WASHINGTON — Some Pentagon computer networks might have been laid open to intruders as a result of a recent electronic break-in at one of the nation’s most prominent cybersecurity firms.
Earlier this month, RSA announced that an unknown attacker had launched an “extremely sophisticated” intrusion that snared information about its widely distributed SecurID token. It’s a device that generates random numbers designed to confirm identities of users logging into secured networks — so-called “two-factor authentication,” similar to a military Common Access Card.
Many government agencies, including the Department of Defense, rely on SecurID or other RSA security services. So do businesses around the world, including some defense-industry firms.
The Defense Department won’t say may what be at risk, but said investigators are working with the Department of Homeland Security and FBI to investigate, according to a Pentagon spokeswoman.
“While the Department does not rely heavily on [RSA’s] product solutions, we are determining the impact within the Department,” Pentagon spokeswoman Lt. Col. April Cunningham said in a prepared statement.
The government’s former top cybersecurity official said such attacks can have a broad-ranging effects.
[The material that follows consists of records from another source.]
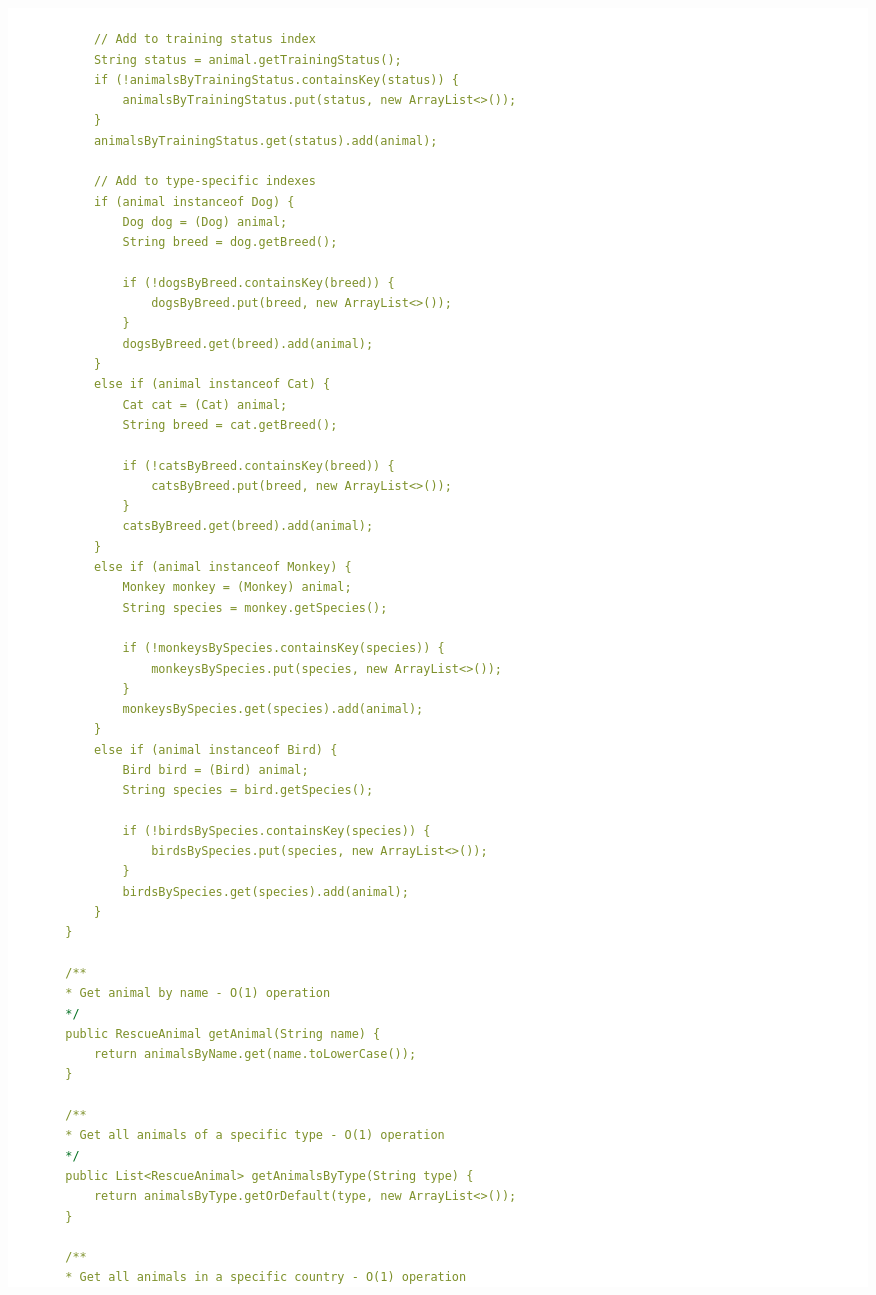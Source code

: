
```yaml
            
            // Add to training status index
            String status = animal.getTrainingStatus();
            if (!animalsByTrainingStatus.containsKey(status)) {
                animalsByTrainingStatus.put(status, new ArrayList<>());
            }
            animalsByTrainingStatus.get(status).add(animal);
            
            // Add to type-specific indexes
            if (animal instanceof Dog) {
                Dog dog = (Dog) animal;
                String breed = dog.getBreed();
                
                if (!dogsByBreed.containsKey(breed)) {
                    dogsByBreed.put(breed, new ArrayList<>());
                }
                dogsByBreed.get(breed).add(animal);
            } 
            else if (animal instanceof Cat) {
                Cat cat = (Cat) animal;
                String breed = cat.getBreed();
                
                if (!catsByBreed.containsKey(breed)) {
                    catsByBreed.put(breed, new ArrayList<>());
                }
                catsByBreed.get(breed).add(animal);
            }
            else if (animal instanceof Monkey) {
                Monkey monkey = (Monkey) animal;
                String species = monkey.getSpecies();
                
                if (!monkeysBySpecies.containsKey(species)) {
                    monkeysBySpecies.put(species, new ArrayList<>());
                }
                monkeysBySpecies.get(species).add(animal);
            }
            else if (animal instanceof Bird) {
                Bird bird = (Bird) animal;
                String species = bird.getSpecies();
                
                if (!birdsBySpecies.containsKey(species)) {
                    birdsBySpecies.put(species, new ArrayList<>());
                }
                birdsBySpecies.get(species).add(animal);
            }
        }
        
        /**
        * Get animal by name - O(1) operation
        */
        public RescueAnimal getAnimal(String name) {
            return animalsByName.get(name.toLowerCase());
        }
        
        /**
        * Get all animals of a specific type - O(1) operation
        */
        public List<RescueAnimal> getAnimalsByType(String type) {
            return animalsByType.getOrDefault(type, new ArrayList<>());
        }
        
        /**
        * Get all animals in a specific country - O(1) operation
```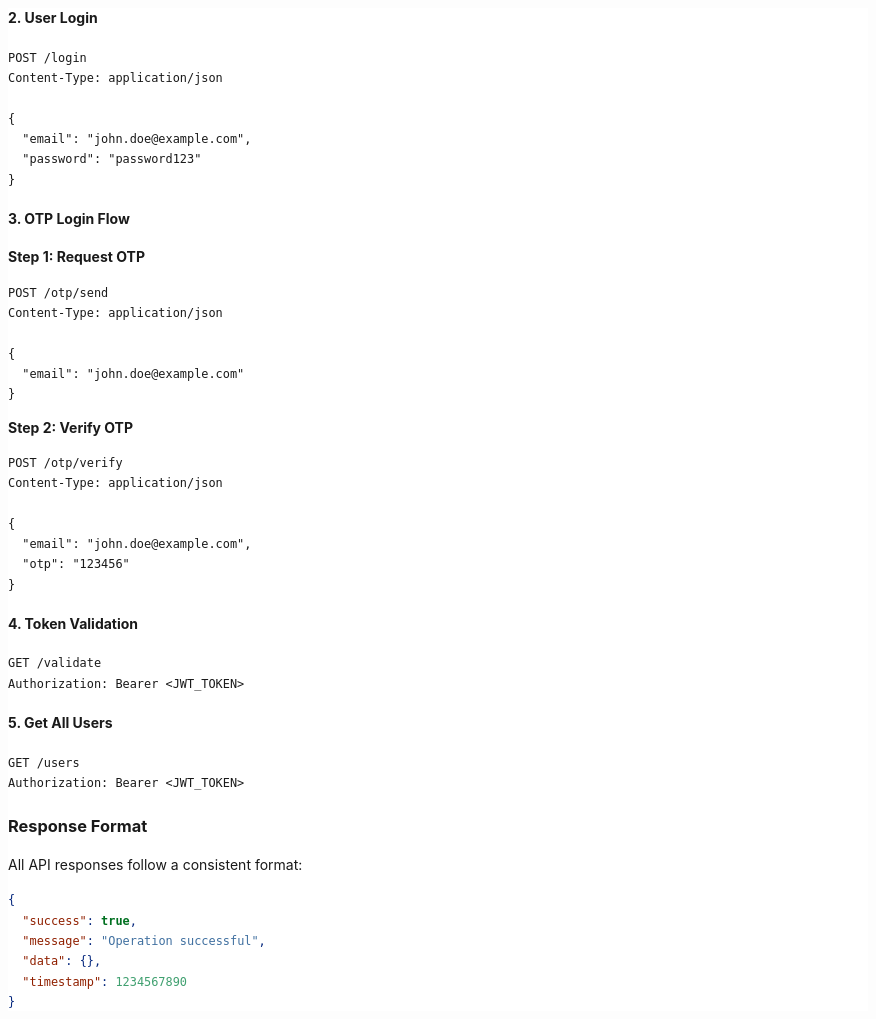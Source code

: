 #### 2. User Login
```http
POST /login
Content-Type: application/json

{
  "email": "john.doe@example.com",
  "password": "password123"
}
```

#### 3. OTP Login Flow

**Step 1: Request OTP**
```http
POST /otp/send
Content-Type: application/json

{
  "email": "john.doe@example.com"
}
```

**Step 2: Verify OTP**
```http
POST /otp/verify
Content-Type: application/json

{
  "email": "john.doe@example.com",
  "otp": "123456"
}
```

#### 4. Token Validation
```http
GET /validate
Authorization: Bearer <JWT_TOKEN>
```

#### 5. Get All Users
```http
GET /users
Authorization: Bearer <JWT_TOKEN>
```

### Response Format

All API responses follow a consistent format:

```json
{
  "success": true,
  "message": "Operation successful",
  "data": {},
  "timestamp": 1234567890
}
```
“It’s a flanking attack — not a direct attack to steal information — but an attack to steal the keys that unlock a lot of people’s information,” said Joel Brenner, national counterintelligence executive from 2006 to 2009. “I don’t think the public understands yet how grave this attack is. It ranks up there with the worst we’ve seen.”
Sources close to the investigation said the attack occurred in March when an RSA employee opened a malicious email attachment that allowed an intruder entry into the system.
RSA executive chairman Art Coviello said the stolen information on its own won’t unlock networks.
“While at this time we are confident that the information extracted does not enable a successful direct attack on any of our RSA SecurID customers, this information could potentially be used to reduce the effectiveness of a current two-factor authentication implementation as part of a broader attack,” he said in a statement on RSA’s website.
But experts said hackers with the RSA information plus additional information from RSA clients might be able to break into networks. The relative ease of stealing information such as user names and passwords led to the rise of two-factor authentication products like SecurID in the first place.
RSA did not say if it had released software patches or other solutions, but a spokeswoman said in an email the company is “very actively communicating with customers and will share more publicly when we can.”
SecurID users should continue using the product, although those in charge of information security need to be vigilant, said cybersecurity expert Jerry Dixon, former director of national cybersecurity for DHS.
“By the same token, you can’t just drop all Microsoft products because there’s a security hole,” said Dixon, now director of analysis for a nonprofit cyber security firm Team Cymru.
Luckily for the Pentagon, Dixon said, “I’m absolutely positive U.S. Cyber Command is on top of this and looking for any problems that may come from it.”
A spokesman for Cyber Command, established by the Pentagon in 2009 in the wake of other high-profile attacks, would not comment on the command’s involvement.